4 thoughts on “The English Language, Marshall McLuhan, and the Second Law of Thermodynamics”

  1. I just had an argument with someone who thought that fallible and infallible meant the same thing, because flammable and inflammable do. Actually, I’m quite proud of myself for walking away and letting him have the last (incorrect) word.
    Humpty Dumpty knew about linguistic entropy all along.

    1. Nice. I’ve had that exact experience before. I don’t bother anymore. Though, if I have the energy some day, I might experiment with correct and incorrect to prove a point.

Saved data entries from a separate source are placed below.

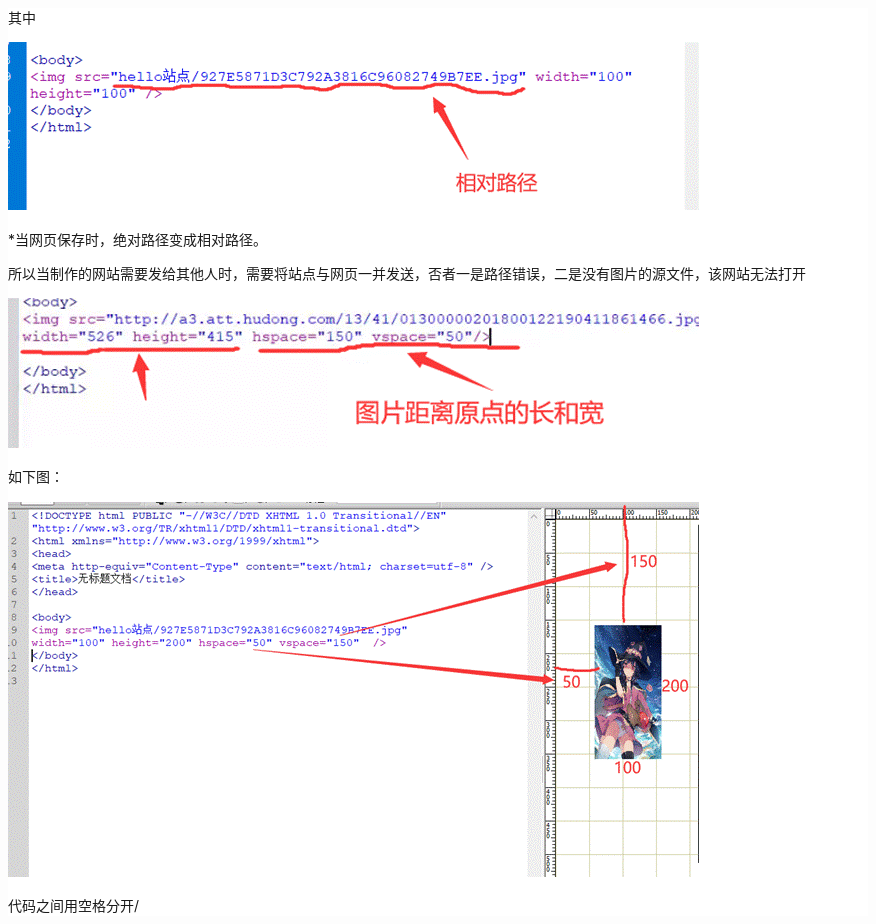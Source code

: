 其中

![clipboard.png](Dreamweaver.assets/clip_image048.gif)

 

*当网页保存时，绝对路径变成相对路径。

所以当制作的网站需要发给其他人时，需要将站点与网页一并发送，否者一是路径错误，二是没有图片的源文件，该网站无法打开

 

![clipboard.png](Dreamweaver.assets/clip_image050.gif)

如下图：

![clipboard.png](Dreamweaver.assets/clip_image052.gif)

代码之间用空格分开/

  2. This often repeated phrase by McLuhan (“the medium is the message”) is his most misunderstood idea; it does NOT mean what it literally says and you have to understand it in the context in which McLuhan wrote it. By “the medium is the message” he means, what he says in this quote from ‘Understanding Media’:

    “The medium is the message. This merely to say that the personal and social consequences of any medium – that is of any extension of ourselves – result from the new scale that is introduced into our affairs by each extension of ourselves, or by any new technology” (p. 7).

    The key words are: “the new scale that is introduced into our affairs by each extension of ourselves, or by any new technology”. It means that we should pay more attention to the impact on the world that a medium has, consider how it changes society and the world both for better and worse, rather than its content, “the new scale that is introduced into our affairs”, rather than the messages that are carried. For example, TV has had a profound effect on all kinds of things: politics, news, entertainment, religion, business, advertising, education, etc. The message of TV, which is more important than any programming TV carries, is the cumulative effect of all those changes. The Internet is similarly having a profound effect on the world. If you want to read more about this, my friend Mark Federman has explained it here: .

    And here’s another explanation by McLuhan himself:
    “When I say the medium is the message, I’m saying that the motor car
    is not a medium. The medium is the highway, the factories, and the oil
    companies. That is the medium. In other words, the medium of the car is the effects of the car. When you pull the effects away, the meaning of the car is gone. The car as an engineering object has nothing to do with these effects. The car is a FIGURE in a GROUND of services. It’s when you change the GROUND that you change the car. The car does not operate as the medium, but rather as one of the major effects of the medium. So ‘the medium is the message’ is not a simple remark, and I’ve always hesitated to explain it. It really means a hidden environment of services created by an innovation, and the hidden environment of services is the thing that changes people. *It is the environment that changes people, not the technology*.” – Marshall McLuhan, Understanding Me: Lectures and Interviews.

    1. Thanks for stopping by, Alex, and thanks for the pointers on McLuhan. I’m afraid I slept through most of comm theory in college (though, the sections on feminist critique and marxist critique always seemed to wake me up – probably due to how angry those people seemed to be). I like the idea of “the hidden environment of services is the thing that changes people.” That works for me. My real point is that modern society has elevated the individual’s subjective perspective to such a height that it pretty much trumps everything else. This can get taken to absurd ends. In the context of story-telling, I’d argue that this means the reader is more important than the author. I don’t agree with that perspective, but that’s how a lot of people operate, unwittingly or not.